An International Trade Commission (ITC) judge granted a Motorola Solutions motion to terminate 39 claims from its original complaint against Hytera Communications.

“Although Motorola contends that the evidence produced by respondents unquestionably confirms that respondents infringe the withdrawn claims, given that Motorola contends that the evidence produced by respondents also confirms Hytera’s infringement of the remaining asserted claims, and solely in the interest of streamlining the investigation, Motorola withdraws its assertion of the withdrawn claims in this investigation,” Motorola’s motion said.

Motorola filed a patent infringement complaint against Hytera in March. The original ITC complaint had nearly 100 claims, leaving about 60 claims in the case following the partial termination of claims. Those claims are spread across seven different U.S. patents that Motorola alleges Hytera infringed.

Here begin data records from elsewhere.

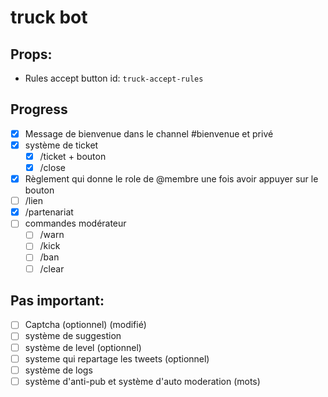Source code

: # truck bot

## Props:
- Rules accept button id: `truck-accept-rules` 


 ## Progress

- [x] Message de bienvenue dans le channel #bienvenue et privé
- [x] système de ticket
  - [x] /ticket + bouton
  - [x] /close
- [x] Règlement qui donne le role de @membre une fois avoir appuyer sur le bouton
- [ ] /lien
- [x] /partenariat
- [ ] commandes modérateur
  - [ ] /warn 
  - [ ] /kick 
  - [ ] /ban 
  - [ ] /clear 

## Pas important: 

- [ ] Captcha (optionnel) (modifié)
- [ ] système de suggestion
- [ ] système de level (optionnel)
- [ ] systeme qui repartage les tweets (optionnel)
- [ ] système de logs
- [ ] système d'anti-pub et système d'auto moderation (mots)
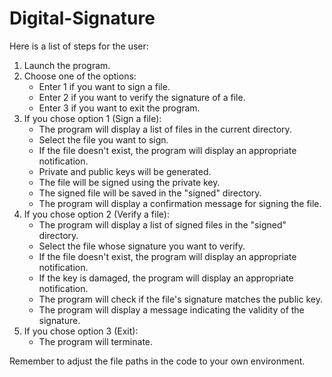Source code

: # Digital-Signature

Here is a list of steps for the user:

1. Launch the program.
2. Choose one of the options:
   - Enter 1 if you want to sign a file.
   - Enter 2 if you want to verify the signature of a file.
   - Enter 3 if you want to exit the program.
3. If you chose option 1 (Sign a file):
   - The program will display a list of files in the current directory.
   - Select the file you want to sign.
   - If the file doesn't exist, the program will display an appropriate notification.
   - Private and public keys will be generated.
   - The file will be signed using the private key.
   - The signed file will be saved in the "signed" directory.
   - The program will display a confirmation message for signing the file.
4. If you chose option 2 (Verify a file):
   - The program will display a list of signed files in the "signed" directory.
   - Select the file whose signature you want to verify.
   - If the file doesn't exist, the program will display an appropriate notification.
   - If the key is damaged, the program will display an appropriate notification.
   - The program will check if the file's signature matches the public key.
   - The program will display a message indicating the validity of the signature.
5. If you chose option 3 (Exit):
   - The program will terminate.
   
Remember to adjust the file paths in the code to your own environment.
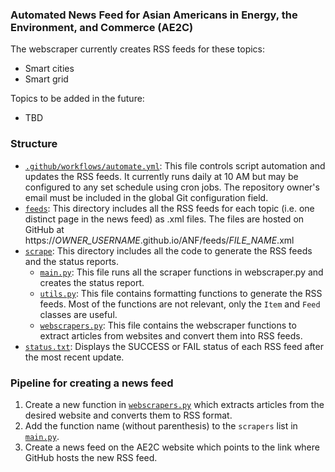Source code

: ### Automated News Feed for Asian Americans in Energy, the Environment, and Commerce (AE2C)

The webscraper currently creates RSS feeds for these topics:
 - Smart cities
 - Smart grid

Topics to be added in the future:
 - TBD

### Structure
 - [`.github/workflows/automate.yml`](./.github/workflows/automate.yml): This file controls script automation and updates the RSS feeds. It currently runs daily at 10 AM but may be configured to any set schedule using cron jobs. The repository owner's email must be included in the global Git configuration field.
 - [`feeds`](./feeds): This directory includes all the RSS feeds for each topic (i.e. one distinct page in the news feed) as .xml files. The files are hosted on GitHub at https://*OWNER_USERNAME*.github.io/ANF/feeds/*FILE_NAME*.xml
 - [`scrape`](./scrape): This directory includes all the code to generate the RSS feeds and the status reports.
   - [`main.py`](./scrape/main.py): This file runs all the scraper functions in webscraper.py and creates the status report.
   - [`utils.py`](./scrape/utils.py): This file contains formatting functions to generate the RSS feeds. Most of the functions are not relevant, only the `Item` and `Feed` classes are useful.
   - [`webscrapers.py`](./scrape/webscrapers.py): This file contains the webscraper functions to extract articles from websites and convert them into RSS feeds.
 - [`status.txt`](./status.txt): Displays the SUCCESS or FAIL status of each RSS feed after the most recent update.
 
 ### Pipeline for creating a news feed
 1. Create a new function in [`webscrapers.py`](./scrape/webscrapers.py) which extracts articles from the desired website and converts them to RSS format.
 2. Add the function name (without parenthesis) to the `scrapers` list in [`main.py`](./scrape/main.py).
 3. Create a news feed on the AE2C website which points to the link where GitHub hosts the new RSS feed.
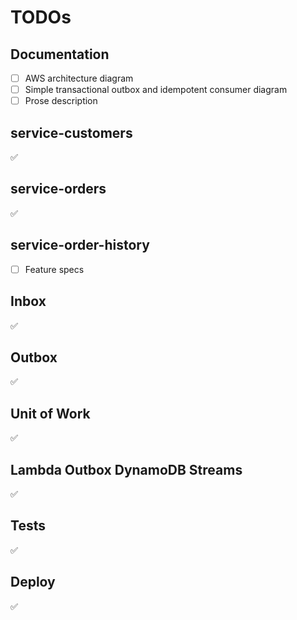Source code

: # TODOs

## Documentation

- [ ] AWS architecture diagram
- [ ] Simple transactional outbox and idempotent consumer diagram
- [ ] Prose description

## service-customers

✅

## service-orders

✅

## service-order-history

- [ ] Feature specs

## Inbox

✅

## Outbox

✅

## Unit of Work

✅

## Lambda Outbox DynamoDB Streams

✅

## Tests

✅

## Deploy

✅
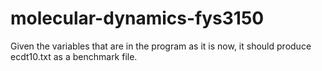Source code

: molecular-dynamics-fys3150
==========================

Given the variables that are in the program as it is now, it should produce 
ecdt10.txt as a benchmark file.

The motion indicates that, pursuant to ITC rules, there are no agreements, written or oral, between Hytera and Motorola concerning the subject of the investigation.

According to Motorola’s motion, Hytera said it was not opposed to the termination of some of the claims. Administrative Law Judge MaryJoan McNamara granted the motion Aug. 25.

In her order, McNamara wrote that the ITC has held in the past that unless “extraordinary circumstances” exist, a full or partial termination requested by a complainant should be granted. “Public policy supports termination in order to conserve public and private resources,” the order said.

McNamara has set a target date of Nov. 6, 2018, for completion of the investigation.

The ITC case is one of six lawsuits that Motorola has filed against Hytera since March. Motorola filed patent infringement and theft of trade secrets cases against Hytera in the U.S. District Court for the Northern District of Illinois in mid-March. The patent infringement case is on hold pending the outcome of the ITC investigation, while the two parties are awaiting a judge’s decision on a Hytera motion to dismiss the theft of trade secrets case.

Motorola has also filed lawsuits in the German regional courts of Mannheim and Dusseldorf, as well as the Federal Court of Australia.

Hytera filed a lawsuit of its own against Motorola in the U.S. District Court for the Northern District of Ohio last week, alleging that Motorola had incorporated sound adjustment control technology patented by Hytera in its MOTOTRBO radios.